We’ve all become accustomed to NVIDIA’s NVDA stellar story, which has been fueled by unrelenting demand for its AI chips. Shares have seen bullish momentum off 2025 lows, with shares overall up a strong 25% on a YTD basis.
Recently, the company has been announcing notable collaborations, a list that includes Novo Nordisk NVO, Eaton ETN, and others. Let’s take a closer look at how the company presently stacks up and details of the recent collabs.
NVIDIA’s deal with the Kingdom of Saudi Arabia (KSA) is further proof that everybody wants their hands on its GPUs. More specifically, HUMAIN, a subsidiary of Saudi Arabia’s Public Investment Fund focused on AI, announced in May a major investment to build AI factories in KSA with a projected capacity of up to 500 megawatts powered by several hundred thousand of NVIDIA’s most advanced GPUs over the next five years.

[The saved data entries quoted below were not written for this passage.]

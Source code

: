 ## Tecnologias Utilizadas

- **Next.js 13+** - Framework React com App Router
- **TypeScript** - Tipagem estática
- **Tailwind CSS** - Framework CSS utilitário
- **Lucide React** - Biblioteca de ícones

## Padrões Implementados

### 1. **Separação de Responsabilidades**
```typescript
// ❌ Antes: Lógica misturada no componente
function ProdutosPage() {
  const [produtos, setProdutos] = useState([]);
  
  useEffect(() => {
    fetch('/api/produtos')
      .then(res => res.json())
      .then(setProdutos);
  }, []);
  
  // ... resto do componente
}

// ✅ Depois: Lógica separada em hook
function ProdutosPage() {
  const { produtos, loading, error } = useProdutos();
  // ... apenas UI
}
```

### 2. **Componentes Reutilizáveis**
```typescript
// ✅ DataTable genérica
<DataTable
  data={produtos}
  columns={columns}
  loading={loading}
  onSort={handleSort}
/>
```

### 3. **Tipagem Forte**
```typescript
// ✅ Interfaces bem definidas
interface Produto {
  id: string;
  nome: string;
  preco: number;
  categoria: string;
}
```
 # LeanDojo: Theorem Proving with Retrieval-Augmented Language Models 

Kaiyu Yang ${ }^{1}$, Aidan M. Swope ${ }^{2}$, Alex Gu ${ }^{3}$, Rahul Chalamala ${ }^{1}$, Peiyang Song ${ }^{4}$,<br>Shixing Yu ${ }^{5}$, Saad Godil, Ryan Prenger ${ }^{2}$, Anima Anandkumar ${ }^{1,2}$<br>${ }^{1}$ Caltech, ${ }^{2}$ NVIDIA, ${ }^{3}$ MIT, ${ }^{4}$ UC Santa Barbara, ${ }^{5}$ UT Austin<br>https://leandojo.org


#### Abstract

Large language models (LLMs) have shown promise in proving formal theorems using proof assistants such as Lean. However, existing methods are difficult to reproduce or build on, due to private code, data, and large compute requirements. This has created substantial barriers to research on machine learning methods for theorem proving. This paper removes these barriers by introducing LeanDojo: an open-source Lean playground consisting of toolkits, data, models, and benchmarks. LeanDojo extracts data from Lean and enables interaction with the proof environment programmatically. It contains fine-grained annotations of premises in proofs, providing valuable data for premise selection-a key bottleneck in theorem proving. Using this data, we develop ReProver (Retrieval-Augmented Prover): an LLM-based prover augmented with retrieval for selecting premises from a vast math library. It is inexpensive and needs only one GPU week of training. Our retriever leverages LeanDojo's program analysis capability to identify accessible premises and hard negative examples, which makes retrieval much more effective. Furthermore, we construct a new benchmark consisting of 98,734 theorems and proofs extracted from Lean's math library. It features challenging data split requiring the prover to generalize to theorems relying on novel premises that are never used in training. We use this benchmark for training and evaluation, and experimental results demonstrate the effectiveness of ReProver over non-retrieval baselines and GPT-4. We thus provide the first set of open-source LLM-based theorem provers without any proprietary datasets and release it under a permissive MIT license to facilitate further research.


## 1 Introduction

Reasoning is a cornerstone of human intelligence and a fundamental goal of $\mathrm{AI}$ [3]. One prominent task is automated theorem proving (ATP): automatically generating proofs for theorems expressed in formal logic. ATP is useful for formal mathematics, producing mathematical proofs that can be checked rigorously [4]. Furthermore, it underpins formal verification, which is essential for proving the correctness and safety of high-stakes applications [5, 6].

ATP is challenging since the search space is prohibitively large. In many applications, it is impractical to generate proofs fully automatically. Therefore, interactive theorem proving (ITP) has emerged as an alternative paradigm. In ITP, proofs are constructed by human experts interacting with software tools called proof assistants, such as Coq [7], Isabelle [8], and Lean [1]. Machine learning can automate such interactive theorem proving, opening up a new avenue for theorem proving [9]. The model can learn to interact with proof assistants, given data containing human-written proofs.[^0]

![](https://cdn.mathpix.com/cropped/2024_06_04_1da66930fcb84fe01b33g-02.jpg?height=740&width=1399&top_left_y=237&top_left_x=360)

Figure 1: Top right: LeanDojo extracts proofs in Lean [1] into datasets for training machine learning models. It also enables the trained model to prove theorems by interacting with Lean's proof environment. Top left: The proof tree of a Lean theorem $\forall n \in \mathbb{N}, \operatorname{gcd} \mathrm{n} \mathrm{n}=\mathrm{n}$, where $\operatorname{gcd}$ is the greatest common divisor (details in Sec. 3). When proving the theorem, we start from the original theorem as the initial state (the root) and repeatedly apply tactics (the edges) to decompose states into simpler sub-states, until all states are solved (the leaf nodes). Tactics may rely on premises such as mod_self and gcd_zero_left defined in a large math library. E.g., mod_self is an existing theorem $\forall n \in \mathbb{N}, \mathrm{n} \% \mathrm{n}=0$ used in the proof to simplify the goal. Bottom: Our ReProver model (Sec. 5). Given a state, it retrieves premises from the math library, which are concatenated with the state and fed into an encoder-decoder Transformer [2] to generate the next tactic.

And just over the past week, Eaton ETN unveiled a collaboration with NVIDIA, with Eaton now shifting to high-voltage direct current (HVDC) power infrastructure in artificial intelligence (AI) data centers. The company is collaborating with NVIDIA on design best practices, reference architectures, and innovative power management solutions tailored to support high-density GPU deployments, such as NVIDIA Kyber rack-scale systems with NVIDIA Rubin Ultra GPUs.
Further adding to the snowballing of deals NVDA has enjoyed, the company also unveiled a partnership with Novo Nordisk NVO to create customized AI models and agents that Novo Nordisk can utilize for early research and clinical development, as well as to apply advanced simulation and physical AI technologies.
NVIDIA (unsurprisingly) blew away quarterly expectations in its recent report yet again, continuing its long-established streak of robust quarterly results. The AI poster child continued to fire on all cylinders, with Data Center sales of $39.1 billion up a staggering 73% from the $22.5 billion print in the same period last year.
Below is a chart illustrating NVIDIA’s Data Center sales on a quarterly basis.
Image Source: NVIDIA Investor Relations
Notably, shares aren’t expensive on a historical basis, with the current 35.2X forward 12-month earnings multiple well below the five-year median and steep five-year highs of 106.3X. It’s worth noting that NVDA shares traded well above current valuation levels in 2020 and 2021, a period when the AI theme had yet to fully emerge and when shares were primarily driven by its gaming results.
The current PEG ratio works out to 1.3X, again beneath the five-year median and steep five-year highs of 5.5X.